Her lips are white with rage as she whispers hoarsely, “You lied to me. You told me you were alone, like me. You said you were an orphan. I can never trust you again!”
“I thought I was!” I protest, but I know it’s futile. In the final moments before she pulls the trigger, I feel my body instinctively reacting to the danger. My knife comes up, and before I realize what’s happening, I slash the gun right across the barrel. It does nothing to stop it from firing, but does knock it out of the way enough so that the bullet buries itself harmlessly in a tree. Nara becomes even more irate, but I grab her by the waist and lift her into the air before she can try again. Thank God she’s light and I’m strong.

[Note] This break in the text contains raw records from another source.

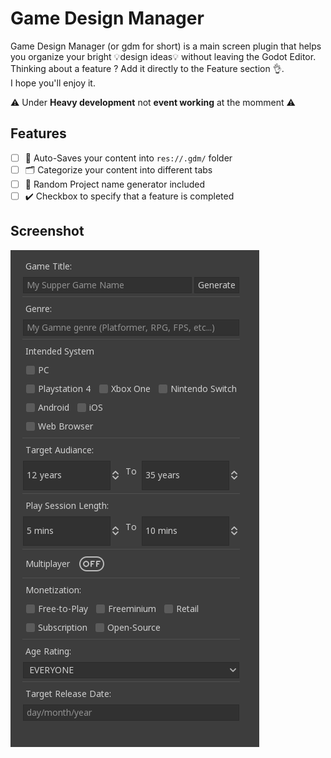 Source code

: # Game Design Manager

Game Design Manager (or gdm for short) is a main screen plugin that helps you organize your bright 💡design ideas💡 without leaving the Godot Editor.  
Thinking about a feature ? Add it directly to the Feature section 👌.  
I hope you'll enjoy it.

⚠️ Under **Heavy development** not __event working__ at the momment ⚠️

## Features

- [ ] 💾 Auto-Saves your content into `res://.gdm/` folder
- [ ] 🗂 Categorize your content into different tabs
- [ ] 💭 Random Project name generator included
- [ ] ✔️ Checkbox to specify that a feature is completed

## Screenshot

![overview](./misc/screenshot.png)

“Nara Anne Whitley. You are a wonderful, talented young woman. I refuse to see you become what I’ve become. Run. Get the hell out of here. Don’t ever come back. You can do something better with your life than this.” I put her down carefully. She looks at me, looks at the gun, and throws it into the bushes. I expect her to turn and leave, but instead she embraces me, squeezing the air from my lungs, though I know it’s not to attack me. She looks up at me one last time, misty eyed, before she goes.
I turn to Scott, and slip my hand in his. This sign of affection, though new to me, feels right. He flashes me that boyish, familiar smile, and we leave the park hand in hand.
“We’ve got a lot of catching up to do,” he jokes.
I nod, laughing, for once without caring who hears.
I’m disgusted. If that traitor honestly thinks I’m going to let her off the hook without saying anything, she’s dumber than she looks. “Talented young woman” my rear end. She doesn’t care about me. She betrayed me. I pull my cell phone out of my pocket and call the first speed dial number.
“Director M speaking. What do you want, Agent N?”
I smirk, filled with the satisfaction of being a snitch. “We have a deserter.”
There’s a short pause before she answers, “I’m on my way.”